Décision n° 89-266 DC du 9 janvier 1990 - Saisine par 60 députés
SAISINE DEPUTES
Conformément à l'article 61 de la Constitution, les députés soussignés défèrent au Conseil constitutionnel la loi modifiant l'ordonnance du 2 novembre 1945 relative aux conditions d'entrée ou de séjour des étrangers en France, adoptée le 20 décembre 1989.
L'article 1er de la loi déférée n'est pas conforme à la Constitution car il méconnaît le principe d'égalité devant la loi et devant la justice et crée de ce fait une discrimination entre les nationaux et les étrangers.
Dans notre régime de libertés publiques, les citoyens français bénéficient du droit d'aller et de venir, tant sur le territoire de la République qu'à l'extérieur de celui-ci.
Toutefois, plusieurs procédures peuvent donner l'occasion à l'Etat de s'opposer à la liberté du mouvement des intéressés et de franchissement des frontières : ainsi en va-t-il des décisions portant refus de délivrance d'un passeport soumises au contrôle du juge de l'excès de pouvoir.
Ces décisions peuvent provoquer un préjudice de même nature, difficilement réparable, à celui que subirait un voyageur étranger de bonne foi faisant l'objet d'un arrêté de reconduite à la frontière.
Toutefois, en application de la nouvelle disposition contenue dans la loi déférée, les nationaux désireux de franchir la frontière et empêchés de le faire par les administrations compétentes ne bénéficieraient pas de la nouvelle garantie instaurée pour les ressortissants étrangers et comportant le bénéfice de l'effet suspensif de leur recours, disposition dérogatoire à un principe important de notre droit public.
Cette disparité des règles appliquées à des personnes se trouvant dans une situation très comparable et désireuses de franchir nos frontières, et ce en fonction du critère de la nationalité, est en opposition avec nos principes constitutionnels.
Car, si rien ne fait l'obstacle à ce que le régime juridique appliqué aux étrangers, comme par exemple en matière pénale, soit très proche, voire identique à celui appliqué aux nationaux, il n'en résulte pas que la Constitution ait autorisé le législateur à prévoir des dispositions plus favorables pour les étrangers que pour les nationaux, tout particulièrement pour les garanties qui entourent l'exercice des libertés publiques et du droit d'aller et venir.

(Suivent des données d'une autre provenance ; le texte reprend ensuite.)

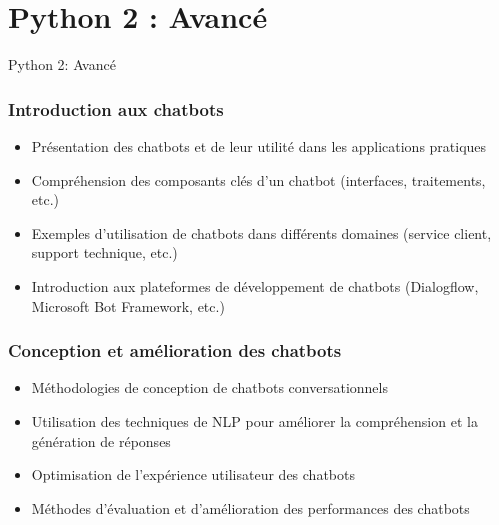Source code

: \documentclass{beamer}
\begin{document}
\section{Python 2 : Avancé}
{
\begin{frame}{Python 2: Avancé}
\end{frame}
}



\begin{frame}
	\frametitle{Introduction aux chatbots}
	\begin{itemize}
		\item Présentation des chatbots et de leur utilité dans les applications pratiques
		\item Compréhension des composants clés d'un chatbot (interfaces, traitements, etc.)
		\item Exemples d'utilisation de chatbots dans différents domaines (service client, support technique, etc.)
		\item Introduction aux plateformes de développement de chatbots (Dialogflow, Microsoft Bot Framework, etc.)
	\end{itemize}
\end{frame}

\begin{frame}
	\frametitle{Conception et amélioration des chatbots}
	\begin{itemize}
		\item Méthodologies de conception de chatbots conversationnels
		\item Utilisation des techniques de NLP pour améliorer la compréhension et la génération de réponses
		\item Optimisation de l'expérience utilisateur des chatbots
		\item Méthodes d'évaluation et d'amélioration des performances des chatbots
	\end{itemize}
\end{frame}
\end{document}
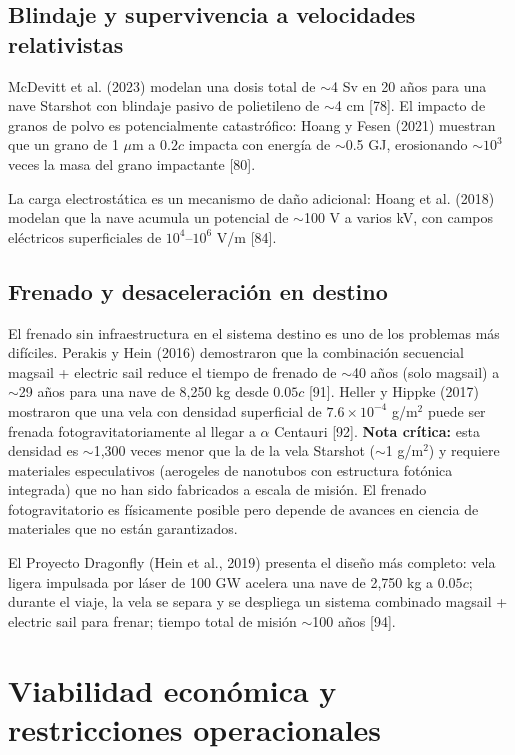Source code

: \documentclass[11pt,a4paper,onecolumn]{article}
\begin{document}
\subsection{Blindaje y supervivencia a velocidades relativistas}

McDevitt et al. (2023) modelan una dosis total de $\sim$4 Sv en 20 años para una nave Starshot con blindaje pasivo de polietileno de $\sim$4 cm [78]. El impacto de granos de polvo es potencialmente catastrófico: Hoang y Fesen (2021) muestran que un grano de 1 $\mu$m a $0.2c$ impacta con energía de $\sim$0.5 GJ, erosionando $\sim10^3$ veces la masa del grano impactante [80].

La carga electrostática es un mecanismo de daño adicional: Hoang et al. (2018) modelan que la nave acumula un potencial de $\sim$100 V a varios kV, con campos eléctricos superficiales de $10^4$--$10^6$ V/m [84].

\subsection{Frenado y desaceleración en destino}

El frenado sin infraestructura en el sistema destino es uno de los problemas más difíciles. Perakis y Hein (2016) demostraron que la combinación secuencial magsail + electric sail reduce el tiempo de frenado de $\sim$40 años (solo magsail) a $\sim$29 años para una nave de 8,250 kg desde $0.05c$ [91]. Heller y Hippke (2017) mostraron que una vela con densidad superficial de $7.6\times10^{-4}$ g/m$^2$ puede ser frenada fotogravitatoriamente al llegar a $\alpha$ Centauri [92]. \textbf{Nota crítica:} esta densidad es $\sim$1,300 veces menor que la de la vela Starshot ($\sim$1 g/m$^2$) y requiere materiales especulativos (aerogeles de nanotubos con estructura fotónica integrada) que no han sido fabricados a escala de misión. El frenado fotogravitatorio es físicamente posible pero depende de avances en ciencia de materiales que no están garantizados.

El Proyecto Dragonfly (Hein et al., 2019) presenta el diseño más completo: vela ligera impulsada por láser de 100 GW acelera una nave de 2,750 kg a $0.05c$; durante el viaje, la vela se separa y se despliega un sistema combinado magsail + electric sail para frenar; tiempo total de misión $\sim$100 años [94].

\section{Viabilidad económica y restricciones operacionales}
\end{document}
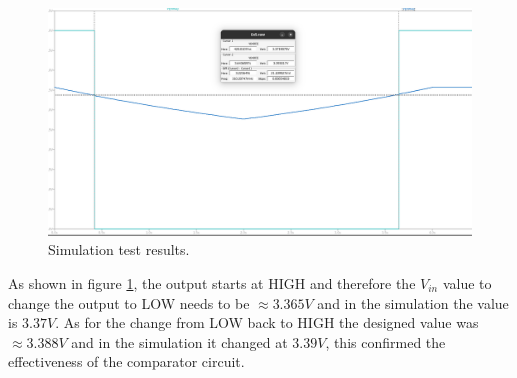 \begin{figure}[H]
    \centering
    \includegraphics*[scale = 0.25]{Images/CompSimRes.png}
    \caption{Simulation test results.}
    \label{fig:TestRes}
\end{figure}

As shown in figure \ref{fig:TestRes}, the output starts at HIGH and therefore the $V_{in}$ value to change the output to LOW needs to be $\approx 3.365V$ and in the simulation the value is $3.37V$. As for the change from LOW back to HIGH the designed value was $\approx 3.388V$ and in the simulation it changed at $3.39V$, this confirmed the effectiveness of the comparator circuit.


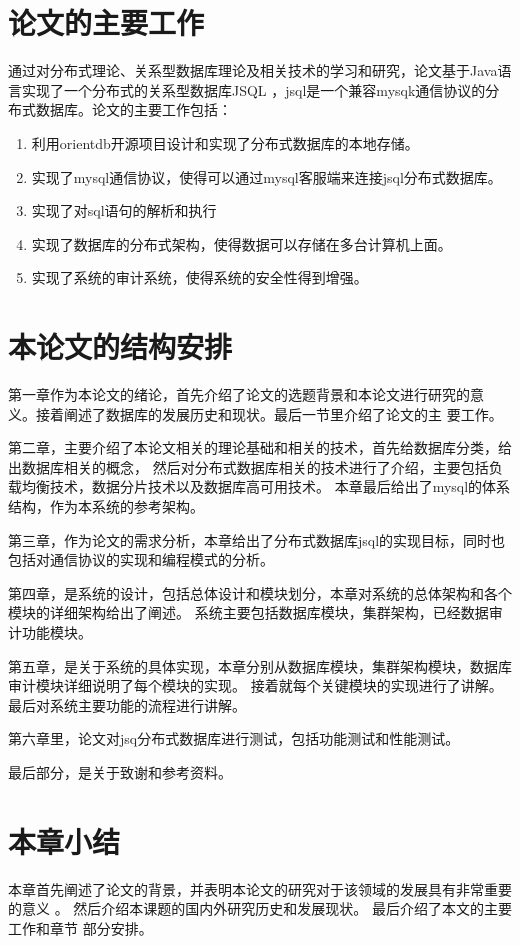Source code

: \section{论文的主要工作}
通过对分布式理论、关系型数据库理论及相关技术的学习和研究，论文基于Java语言实现了一个分布式的关系型数据库JSQL
，jsql是一个兼容mysqk通信协议的分布式数据库。论文的主要工作包括：
\begin{enumerate}
	\item 利用orientdb开源项目设计和实现了分布式数据库的本地存储。
	\item 实现了mysql通信协议，使得可以通过mysql客服端来连接jsql分布式数据库。
	\item 实现了对sql语句的解析和执行
	\item 实现了数据库的分布式架构，使得数据可以存储在多台计算机上面。
	\item 实现了系统的审计系统，使得系统的安全性得到增强。
\end{enumerate}
\section{本论文的结构安排}
第一章作为本论文的绪论，首先介绍了论文的选题背景和本论文进行研究的意
义。接着阐述了数据库的发展历史和现状。最后一节里介绍了论文的主
要工作。

第二章，主要介绍了本论文相关的理论基础和相关的技术，首先给数据库分类，给出数据库相关的概念，
然后对分布式数据库相关的技术进行了介绍，主要包括负载均衡技术，数据分片技术以及数据库高可用技术。
本章最后给出了mysql的体系结构，作为本系统的参考架构。

第三章，作为论文的需求分析，本章给出了分布式数据库jsql的实现目标，同时也
包括对通信协议的实现和编程模式的分析。

第四章，是系统的设计，包括总体设计和模块划分，本章对系统的总体架构和各个模块的详细架构给出了阐述。
系统主要包括数据库模块，集群架构，已经数据审计功能模块。

第五章，是关于系统的具体实现，本章分别从数据库模块，集群架构模块，数据库审计模块详细说明了每个模块的实现。
接着就每个关键模块的实现进行了讲解。最后对系统主要功能的流程进行讲解。

第六章里，论文对jsq分布式数据库进行测试，包括功能测试和性能测试。

最后部分，是关于致谢和参考资料。
\section{本章小结}
本章首先阐述了论文的背景，并表明本论文的研究对于该领域的发展具有非常重要的意义
。 然后介绍本课题的国内外研究历史和发展现状。 最后介绍了本文的主要工作和章节
部分安排。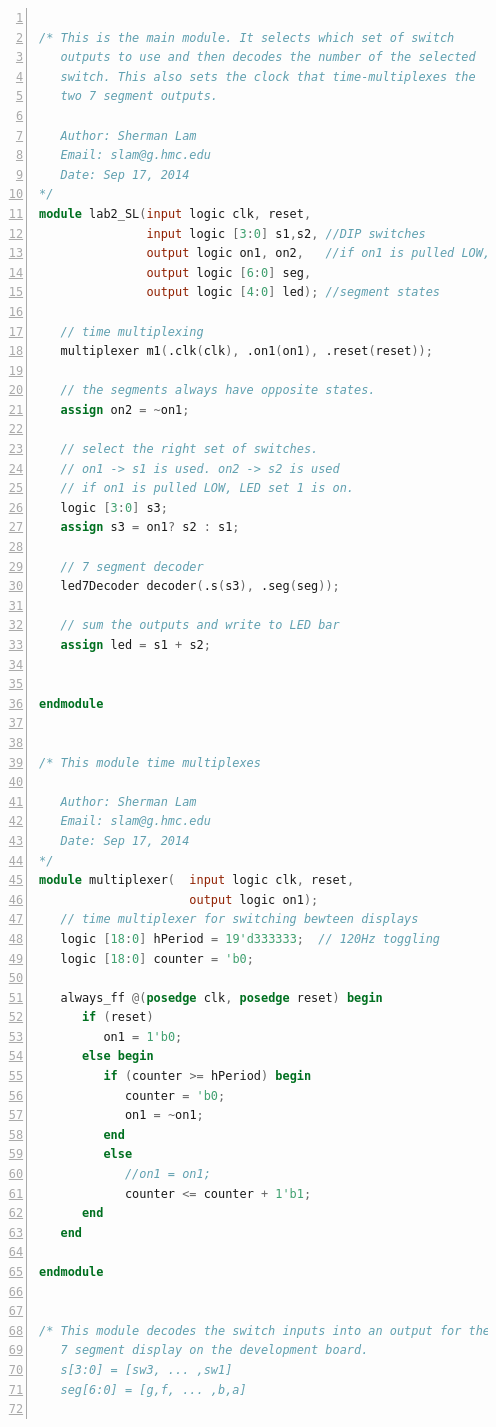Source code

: \documentclass[11pt]{article}
\begin{document}
\begin{lstlisting}[language=Verilog,numbers=left,basicstyle=\footnotesize]

/* This is the main module. It selects which set of switch
   outputs to use and then decodes the number of the selected
   switch. This also sets the clock that time-multiplexes the 
   two 7 segment outputs.
   
   Author: Sherman Lam
   Email: slam@g.hmc.edu
   Date: Sep 17, 2014
*/
module lab2_SL(input logic clk, reset,
               input logic [3:0] s1,s2, //DIP switches
               output logic on1, on2,   //if on1 is pulled LOW, LED set 1 is on.
               output logic [6:0] seg,
               output logic [4:0] led); //segment states    
   
   // time multiplexing
   multiplexer m1(.clk(clk), .on1(on1), .reset(reset));
   
   // the segments always have opposite states.
   assign on2 = ~on1;      
   
   // select the right set of switches.
   // on1 -> s1 is used. on2 -> s2 is used
   // if on1 is pulled LOW, LED set 1 is on.
   logic [3:0] s3;
   assign s3 = on1? s2 : s1;  
   
   // 7 segment decoder
   led7Decoder decoder(.s(s3), .seg(seg));
   
   // sum the outputs and write to LED bar
   assign led = s1 + s2;
   
   
endmodule


/* This module time multiplexes

   Author: Sherman Lam
   Email: slam@g.hmc.edu
   Date: Sep 17, 2014
*/
module multiplexer(  input logic clk, reset,
                     output logic on1);
   // time multiplexer for switching bewteen displays
   logic [18:0] hPeriod = 19'd333333;  // 120Hz toggling
   logic [18:0] counter = 'b0;
      
   always_ff @(posedge clk, posedge reset) begin
      if (reset)     
         on1 = 1'b0;
      else begin
         if (counter >= hPeriod) begin
            counter = 'b0;
            on1 = ~on1;
         end
         else
            //on1 = on1;
            counter <= counter + 1'b1;
      end
   end
   
endmodule


/* This module decodes the switch inputs into an output for the 
   7 segment display on the development board.
   s[3:0] = [sw3, ... ,sw1]
   seg[6:0] = [g,f, ... ,b,a]
   

\end{lstlisting}
\end{document}
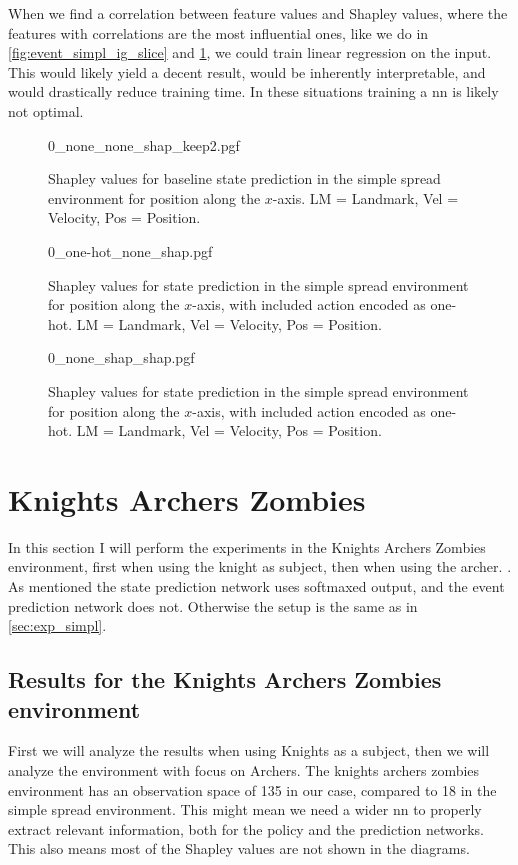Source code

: \documentclass[UKenglish]{uiomasterthesis}
\begin{document}
When we find a correlation between feature values and Shapley values, where the features with correlations are the most influential ones, like we do in \cref{fig:event_simpl_ig_slice} and \cref{fig:state_simpl_shap}, we could train linear regression on the input. This would likely yield a decent result, would be inherently interpretable, and would drastically reduce training time. In these situations training a \ac{nn} is likely not optimal.

\begin{figure}[H]
    \centering
{0_none_none_shap_keep2.pgf}
\caption{Shapley values for baseline state prediction in the simple spread environment for position along the $x$-axis. LM = Landmark, Vel = Velocity, Pos = Position.}
\label{fig:state_simpl_shap}
\end{figure}

\begin{figure}[H]
\centering
{0_one-hot_none_shap.pgf}
\caption{Shapley values for state prediction in the simple spread environment for position along the $x$-axis, with included action encoded as one-hot. LM = Landmark, Vel = Velocity, Pos = Position.}
\label{fig:state_simpl_one-hot}
\end{figure}

\begin{figure}[H]
\centering
{0_none_shap_shap.pgf}
\caption{Shapley values for state prediction in the simple spread environment for position along the $x$-axis, with included action encoded as one-hot. LM = Landmark, Vel = Velocity, Pos = Position.}
\label{fig:state_simpl_shap_shap}
\end{figure}

\section{Knights Archers Zombies}
In this section I will perform the experiments in the Knights Archers Zombies environment, first when using the knight as subject, then when using the archer.
\label{sec:exp_kaz}. As mentioned the state prediction network uses softmaxed output, and the event prediction network does not. Otherwise the setup is the same as in \cref{sec:exp_simpl}.

\subsection{Results for the Knights Archers Zombies environment}
First we will analyze the results when using Knights as a subject, then we will analyze the environment with focus on Archers. The knights archers zombies environment has an observation space of 135 in our case, compared to 18 in the simple spread environment. This might mean we need a wider \ac{nn} to properly extract relevant information, both for the policy and the prediction networks. This also means most of the Shapley values are not shown in the diagrams.
\end{document}
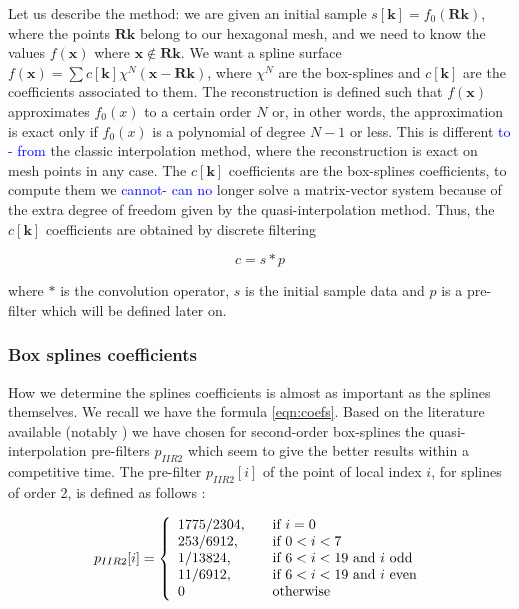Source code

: \documentclass[proc]{edpsmath}
\begin{document}
Let us describe the method: we are given an initial sample $s[\mathbf{k}] = f_0(\mathbf{R} \mathbf{k})$, where the points $\mathbf{R} \mathbf{k}$ belong to our hexagonal mesh, and we need to know the values $f(\mathbf{x})$ where $\mathbf{x} \notin \mathbf{R} \mathbf{k}$. We want a spline surface $f(\mathbf{x}) = \sum c[\mathbf{k}] \chi^N(\mathbf{x} - \mathbf{R}\mathbf{k})$, where $\chi^N$ are the box-splines and $c[\mathbf{k}]$ are the coefficients associated to them. The reconstruction is defined such that $f(\mathbf{x})$ approximates $f_0(x)$ to a certain order $N$ or, in other words, the approximation is exact only if $f_0(x)$ is a polynomial of degree $N-1$ or less. This is different \textcolor{blue}{to - from} the classic interpolation method, where the reconstruction is exact on mesh points in any case. The $c[\mathbf{k}]$ coefficients are the box-splines coefficients, to compute them we \textcolor{blue}{cannot- can no} longer solve a matrix-vector system because of the extra degree of freedom given by the quasi-interpolation method. Thus, the  $c[\mathbf{k}]$ coefficients are obtained by discrete filtering\cite{Condat2006a}

\begin{equation}
\label{eqn:coefs}
 c = s * p
\end{equation}

where $*$ is the convolution operator, $s$ is the initial sample data and $p$ is a pre-filter which will be defined later on.


\subsubsection{Box splines coefficients}

How we determine the splines coefficients is almost as important as the splines themselves. We recall we have the formula \eqref{eqn:coefs}. Based on the literature available (notably \cite{Condat2007}) we have chosen for second-order box-splines the quasi-interpolation pre-filters $p_{IIR2}$ which seem to give the better results within a competitive time. The pre-filter $p_{IIR2}[i]$ of the point of local index $i$, for splines of order 2, is defined as follows : 


\begin{equation}
\label{eqn:filterIIR2}
p_{IIR2} [i] = \left\{
  \begin{array}{l l}
    1775/2304\text{,} & \quad \text{if } i = 0\\
    253/6912\text{,} & \quad \text{if } 0<i<7\\
    1/13824\text{,} & \quad \text{if } 6<i<19 \text{ and $i$ odd}\\
    11/6912\text{,} & \quad \text{if } 6<i<19 \text{ and $i$ even}\\
    0 & \quad \text{otherwise}
  \end{array} \right.
\end{equation}
\end{document}
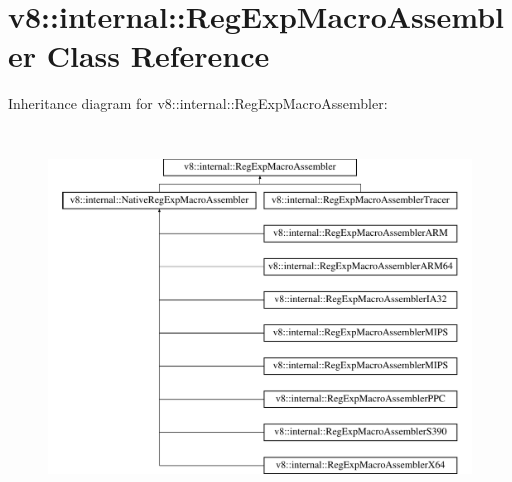 \hypertarget{classv8_1_1internal_1_1RegExpMacroAssembler}{}\section{v8\+:\+:internal\+:\+:Reg\+Exp\+Macro\+Assembler Class Reference}
\label{classv8_1_1internal_1_1RegExpMacroAssembler}
Inheritance diagram for v8\+:\+:internal\+:\+:Reg\+Exp\+Macro\+Assembler\+:\begin{figure}[H]
\begin{center}
\leavevmode
\includegraphics[height=10.000000cm]{classv8_1_1internal_1_1RegExpMacroAssembler}
\end{center}
\end{figure}
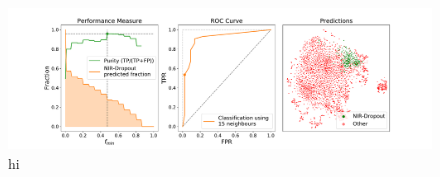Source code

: \begin{figure}[h!]
    \centering %
    \includegraphics[trim={3.5cm 0cm 4.5cm 0cm},clip,width=\textwidth]{Code/Saved_Figures/Classification_plot.pdf}
    \caption{hi}
    \label{classification_plot}
\end{figure}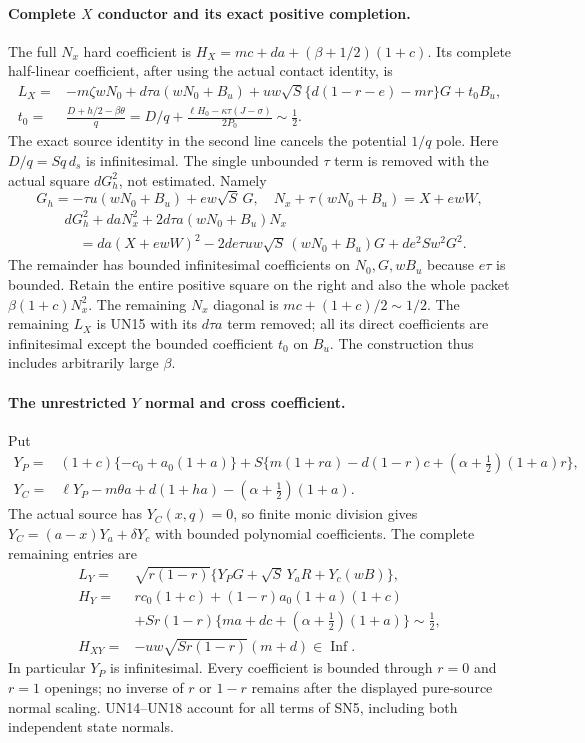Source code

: \paragraph{Complete $X$ conductor and its exact positive completion.}
The full $N_x$ hard coefficient is
$H_X=mc+da+(\beta+1/2)(1+c)$. Its complete half-linear
coefficient, after using the actual contact identity, is
\[
\begin{split}
 L_X={}&-m\zeta wN_0+d\tau a(wN_0+B_u)
        +uw\sqrt S\{d(1-r-e)-mr\}G+t_0B_u,\\
 t_0={}&\frac{D+h/2-\beta\theta}{q}
       =D/q+\frac{\ell H_0-\kappa\tau(J-\sigma)}{2P_0}
          \sim\tfrac12.
\end{split}\tag{UN15}
\]
The exact source identity in the second line cancels the potential
$1/q$ pole. Here $D/q=S q\,d_s$ is infinitesimal. The single
unbounded $\tau$ term is removed with the actual square $dG_h^2$,
not estimated. Namely
\[
 G_h=-\tau u(wN_0+B_u)+ew\sqrt S\,G,\quad
 N_x+\tau(wN_0+B_u)=X+ewW,
\]
\[
\begin{split}
 &dG_h^2+daN_x^2+2d\tau a(wN_0+B_u)N_x\\
 &\quad=da(X+ewW)^2
       -2de\tau uw\sqrt S\,(wN_0+B_u)G+de^2Sw^2G^2.
\end{split}\tag{UN16}
\]
The remainder has bounded infinitesimal coefficients on $N_0,G,wB_u$
because $e\tau$ is bounded. Retain the entire positive square on the
right and also the whole packet $\beta(1+c)N_x^2$. The remaining
$N_x$ diagonal is $mc+(1+c)/2\sim1/2$. The remaining $L_X$ is
UN15 with its $d\tau a$ term removed; all its direct coefficients
are infinitesimal except the bounded coefficient $t_0$ on $B_u$.
The construction thus includes arbitrarily large $\beta$.

\paragraph{The unrestricted $Y$ normal and cross coefficient.}
Put
\[
\begin{split}
 Y_P={}&(1+c)\{-c_0+a_0(1+a)\}
 +S\{m(1+ra)-d(1-r)c+(\alpha+\tfrac12)(1+a)r\},\\
 Y_C={}&\ell Y_P-m\theta a+d(1+ha)-(\alpha+\tfrac12)(1+a).
\end{split}\tag{UN17}
\]
The actual source has $Y_C(x,q)=0$, so finite monic division gives
$Y_C=(a-x)Y_a+\delta Y_c$ with bounded polynomial coefficients.
The complete remaining entries are
\[
\begin{split}
 L_Y={}&\sqrt{r(1-r)}\{Y_PG+\sqrt S\,Y_aR+Y_c(wB)\},\\
 H_Y={}&rc_0(1+c)+(1-r)a_0(1+a)(1+c)\\
 &+Sr(1-r)\{ma+dc+(\alpha+\tfrac12)(1+a)\}\sim\tfrac12,\\
 H_{XY}={}&-uw\sqrt{Sr(1-r)}(m+d)\in\operatorname{Inf}.
\end{split}\tag{UN18}
\]
In particular $Y_P$ is infinitesimal. Every coefficient is bounded
through $r=0$ and $r=1$ openings; no inverse of $r$ or $1-r$ remains
after the displayed pure-source normal scaling. UN14--UN18 account
for all terms of SN5, including both independent state normals.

Il est d'autant moins fondé à le faire que l'étranger, en vertu des règles du droit international public admises par la France, n'a pas de droit à l'admission sur le territoire français, alors que les nationaux disposent du droit de circuler librement et que les restrictions apportées à ce droit ne peuvent donc revêtir qu'un caractère très exceptionnel.
En l'absence de dispositions accordant des garanties similaires aux nationaux, sous la forme d'un recours à effet suspensif lorsque la puissance publique fait obstacle à leur droit de franchir les frontières, et notamment d'obtenir à cet effet les titres et documents nécessaires exigés par les autres Etats, l'article premier de la loi déférée doit donc être reconnu comme contraire à la Constitution.